TASK:
Write out the entries below exactly. End with the line that contains "Package ed25519 implements".

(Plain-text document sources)
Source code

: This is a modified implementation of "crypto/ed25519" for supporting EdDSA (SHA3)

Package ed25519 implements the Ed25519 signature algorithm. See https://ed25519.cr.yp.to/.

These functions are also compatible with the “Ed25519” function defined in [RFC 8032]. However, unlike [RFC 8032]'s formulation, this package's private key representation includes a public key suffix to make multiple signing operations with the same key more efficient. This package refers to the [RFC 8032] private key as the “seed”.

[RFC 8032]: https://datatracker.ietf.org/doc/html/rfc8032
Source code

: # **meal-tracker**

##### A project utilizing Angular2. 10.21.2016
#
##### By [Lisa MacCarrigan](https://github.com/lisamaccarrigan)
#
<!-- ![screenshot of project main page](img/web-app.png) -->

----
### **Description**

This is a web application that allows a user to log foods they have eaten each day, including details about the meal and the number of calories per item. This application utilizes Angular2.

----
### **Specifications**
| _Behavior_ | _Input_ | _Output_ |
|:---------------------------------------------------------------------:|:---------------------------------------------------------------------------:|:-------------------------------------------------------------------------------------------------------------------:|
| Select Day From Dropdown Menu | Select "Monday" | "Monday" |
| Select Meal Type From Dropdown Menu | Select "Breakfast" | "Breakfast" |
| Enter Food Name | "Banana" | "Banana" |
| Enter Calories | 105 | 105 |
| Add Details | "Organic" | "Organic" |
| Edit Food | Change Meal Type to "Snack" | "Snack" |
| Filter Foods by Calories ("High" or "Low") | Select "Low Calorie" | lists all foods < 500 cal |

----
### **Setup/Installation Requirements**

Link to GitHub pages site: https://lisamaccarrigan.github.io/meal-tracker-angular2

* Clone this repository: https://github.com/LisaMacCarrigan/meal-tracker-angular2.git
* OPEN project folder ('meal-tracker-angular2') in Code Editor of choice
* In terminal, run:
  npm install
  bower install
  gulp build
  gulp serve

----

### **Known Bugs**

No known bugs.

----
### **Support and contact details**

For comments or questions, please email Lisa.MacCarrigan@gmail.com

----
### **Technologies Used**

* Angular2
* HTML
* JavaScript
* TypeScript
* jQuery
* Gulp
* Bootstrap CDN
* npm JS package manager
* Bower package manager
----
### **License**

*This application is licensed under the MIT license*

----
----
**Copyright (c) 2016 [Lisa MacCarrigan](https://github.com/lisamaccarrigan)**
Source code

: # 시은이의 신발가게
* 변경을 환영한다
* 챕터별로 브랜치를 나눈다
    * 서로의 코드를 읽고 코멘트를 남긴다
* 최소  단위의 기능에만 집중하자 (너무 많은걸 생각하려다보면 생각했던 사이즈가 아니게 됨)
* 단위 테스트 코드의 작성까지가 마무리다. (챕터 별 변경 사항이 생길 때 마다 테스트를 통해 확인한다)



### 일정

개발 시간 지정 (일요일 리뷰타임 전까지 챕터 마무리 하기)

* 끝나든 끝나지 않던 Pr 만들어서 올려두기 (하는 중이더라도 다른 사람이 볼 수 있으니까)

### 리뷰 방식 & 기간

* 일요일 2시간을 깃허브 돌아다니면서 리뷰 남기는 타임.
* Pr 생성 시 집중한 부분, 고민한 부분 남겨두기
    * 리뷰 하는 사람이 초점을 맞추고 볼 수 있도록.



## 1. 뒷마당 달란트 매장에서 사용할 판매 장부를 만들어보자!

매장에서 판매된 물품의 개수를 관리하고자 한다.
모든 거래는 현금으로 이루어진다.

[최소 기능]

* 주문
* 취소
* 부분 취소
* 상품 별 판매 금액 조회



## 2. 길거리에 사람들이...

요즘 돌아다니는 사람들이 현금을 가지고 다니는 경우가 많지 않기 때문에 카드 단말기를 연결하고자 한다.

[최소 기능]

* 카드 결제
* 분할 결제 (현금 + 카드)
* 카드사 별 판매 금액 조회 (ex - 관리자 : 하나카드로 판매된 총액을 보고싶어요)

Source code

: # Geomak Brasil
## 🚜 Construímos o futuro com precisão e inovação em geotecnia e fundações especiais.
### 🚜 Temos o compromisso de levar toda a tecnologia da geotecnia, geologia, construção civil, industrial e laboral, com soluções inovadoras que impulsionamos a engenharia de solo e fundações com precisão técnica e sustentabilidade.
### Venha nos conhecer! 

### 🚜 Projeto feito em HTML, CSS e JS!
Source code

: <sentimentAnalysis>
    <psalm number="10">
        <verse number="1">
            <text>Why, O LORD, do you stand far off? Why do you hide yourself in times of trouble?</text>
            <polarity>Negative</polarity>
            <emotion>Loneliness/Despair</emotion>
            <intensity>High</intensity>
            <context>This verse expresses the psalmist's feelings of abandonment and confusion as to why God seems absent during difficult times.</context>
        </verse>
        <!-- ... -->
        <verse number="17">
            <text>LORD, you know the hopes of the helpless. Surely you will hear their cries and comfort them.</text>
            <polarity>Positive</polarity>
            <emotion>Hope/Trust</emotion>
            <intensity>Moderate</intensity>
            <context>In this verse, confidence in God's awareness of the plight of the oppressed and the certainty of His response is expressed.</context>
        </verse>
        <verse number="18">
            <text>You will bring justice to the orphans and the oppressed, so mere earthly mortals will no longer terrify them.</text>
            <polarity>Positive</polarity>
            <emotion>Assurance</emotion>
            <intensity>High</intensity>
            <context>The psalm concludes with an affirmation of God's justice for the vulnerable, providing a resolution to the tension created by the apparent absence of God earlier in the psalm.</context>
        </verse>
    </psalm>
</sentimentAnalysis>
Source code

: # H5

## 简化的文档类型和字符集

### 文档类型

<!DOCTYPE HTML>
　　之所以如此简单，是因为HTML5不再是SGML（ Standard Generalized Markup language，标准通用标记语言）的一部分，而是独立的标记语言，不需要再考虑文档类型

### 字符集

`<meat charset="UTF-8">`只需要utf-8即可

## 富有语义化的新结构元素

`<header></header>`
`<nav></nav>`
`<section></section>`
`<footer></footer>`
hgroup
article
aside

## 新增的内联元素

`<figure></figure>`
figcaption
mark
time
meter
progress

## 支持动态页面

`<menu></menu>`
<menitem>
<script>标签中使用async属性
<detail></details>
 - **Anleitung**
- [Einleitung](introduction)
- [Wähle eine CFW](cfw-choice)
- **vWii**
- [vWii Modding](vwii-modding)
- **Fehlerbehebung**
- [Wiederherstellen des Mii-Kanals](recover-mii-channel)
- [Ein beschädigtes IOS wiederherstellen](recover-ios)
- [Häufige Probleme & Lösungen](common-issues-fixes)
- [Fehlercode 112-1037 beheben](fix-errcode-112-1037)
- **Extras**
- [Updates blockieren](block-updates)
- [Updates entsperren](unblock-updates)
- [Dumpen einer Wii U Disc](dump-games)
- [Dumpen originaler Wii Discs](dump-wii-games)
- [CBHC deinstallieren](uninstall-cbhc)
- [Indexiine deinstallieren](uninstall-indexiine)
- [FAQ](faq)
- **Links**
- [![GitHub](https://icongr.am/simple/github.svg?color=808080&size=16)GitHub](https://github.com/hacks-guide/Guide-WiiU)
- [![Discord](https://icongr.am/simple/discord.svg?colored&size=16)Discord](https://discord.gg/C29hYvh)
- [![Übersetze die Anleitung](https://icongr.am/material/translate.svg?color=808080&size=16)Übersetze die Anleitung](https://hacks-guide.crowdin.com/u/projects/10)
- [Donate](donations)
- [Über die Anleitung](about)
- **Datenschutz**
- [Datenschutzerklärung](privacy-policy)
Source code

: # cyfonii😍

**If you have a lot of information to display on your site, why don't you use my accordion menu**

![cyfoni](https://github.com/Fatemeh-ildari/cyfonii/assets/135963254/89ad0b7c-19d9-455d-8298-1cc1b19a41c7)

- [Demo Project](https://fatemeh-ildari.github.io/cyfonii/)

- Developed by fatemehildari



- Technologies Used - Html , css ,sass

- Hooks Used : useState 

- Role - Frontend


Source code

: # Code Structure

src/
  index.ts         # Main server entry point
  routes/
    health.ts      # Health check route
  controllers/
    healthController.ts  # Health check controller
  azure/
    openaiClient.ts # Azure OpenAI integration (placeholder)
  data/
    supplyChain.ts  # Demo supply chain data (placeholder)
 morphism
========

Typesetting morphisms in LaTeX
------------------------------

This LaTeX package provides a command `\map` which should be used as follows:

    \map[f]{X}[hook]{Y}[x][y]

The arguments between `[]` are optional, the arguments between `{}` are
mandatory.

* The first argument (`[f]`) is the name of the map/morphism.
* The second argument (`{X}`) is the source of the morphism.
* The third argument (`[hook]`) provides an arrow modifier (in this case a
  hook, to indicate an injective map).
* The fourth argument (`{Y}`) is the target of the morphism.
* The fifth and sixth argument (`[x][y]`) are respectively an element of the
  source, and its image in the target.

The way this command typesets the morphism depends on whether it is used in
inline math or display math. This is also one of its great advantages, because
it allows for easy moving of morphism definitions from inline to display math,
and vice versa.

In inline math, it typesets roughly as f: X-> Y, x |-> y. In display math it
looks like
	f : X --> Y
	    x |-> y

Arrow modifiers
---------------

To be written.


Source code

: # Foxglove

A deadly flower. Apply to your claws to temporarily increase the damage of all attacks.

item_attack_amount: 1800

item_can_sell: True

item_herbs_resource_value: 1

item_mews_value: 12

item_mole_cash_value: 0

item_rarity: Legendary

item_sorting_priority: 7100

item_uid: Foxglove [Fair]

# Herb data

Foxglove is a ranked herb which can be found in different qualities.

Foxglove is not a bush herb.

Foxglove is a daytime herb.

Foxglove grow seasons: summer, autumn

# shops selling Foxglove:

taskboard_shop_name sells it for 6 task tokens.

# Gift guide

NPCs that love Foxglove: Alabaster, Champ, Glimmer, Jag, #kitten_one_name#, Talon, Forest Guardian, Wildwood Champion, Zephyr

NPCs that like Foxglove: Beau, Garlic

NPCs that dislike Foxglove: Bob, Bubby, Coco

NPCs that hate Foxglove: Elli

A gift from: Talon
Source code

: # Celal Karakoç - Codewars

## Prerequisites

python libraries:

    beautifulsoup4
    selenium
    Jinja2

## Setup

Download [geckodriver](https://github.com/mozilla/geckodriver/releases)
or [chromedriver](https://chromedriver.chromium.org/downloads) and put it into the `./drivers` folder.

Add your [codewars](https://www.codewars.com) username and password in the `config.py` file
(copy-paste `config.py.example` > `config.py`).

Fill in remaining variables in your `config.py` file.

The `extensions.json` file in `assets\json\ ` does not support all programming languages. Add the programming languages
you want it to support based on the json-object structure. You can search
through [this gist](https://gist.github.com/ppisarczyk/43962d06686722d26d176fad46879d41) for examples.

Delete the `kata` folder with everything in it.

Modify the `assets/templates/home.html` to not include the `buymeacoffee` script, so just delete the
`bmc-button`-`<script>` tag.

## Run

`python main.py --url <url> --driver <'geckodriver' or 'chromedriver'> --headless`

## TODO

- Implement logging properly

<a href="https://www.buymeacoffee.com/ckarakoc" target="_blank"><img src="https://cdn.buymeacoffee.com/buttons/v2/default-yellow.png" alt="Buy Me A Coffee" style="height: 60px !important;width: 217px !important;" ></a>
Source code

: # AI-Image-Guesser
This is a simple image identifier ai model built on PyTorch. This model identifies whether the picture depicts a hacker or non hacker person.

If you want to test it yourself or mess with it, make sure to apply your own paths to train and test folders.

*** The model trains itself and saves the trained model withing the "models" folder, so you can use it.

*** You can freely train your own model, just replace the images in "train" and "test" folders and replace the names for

SOLUTION TO THIS TASK:
Source code

: This is a modified implementation of "crypto/ed25519" for supporting EdDSA (SHA3)

Package ed25519 implements the Ed25519 signature algorithm. See https://ed25519.cr.yp.to/.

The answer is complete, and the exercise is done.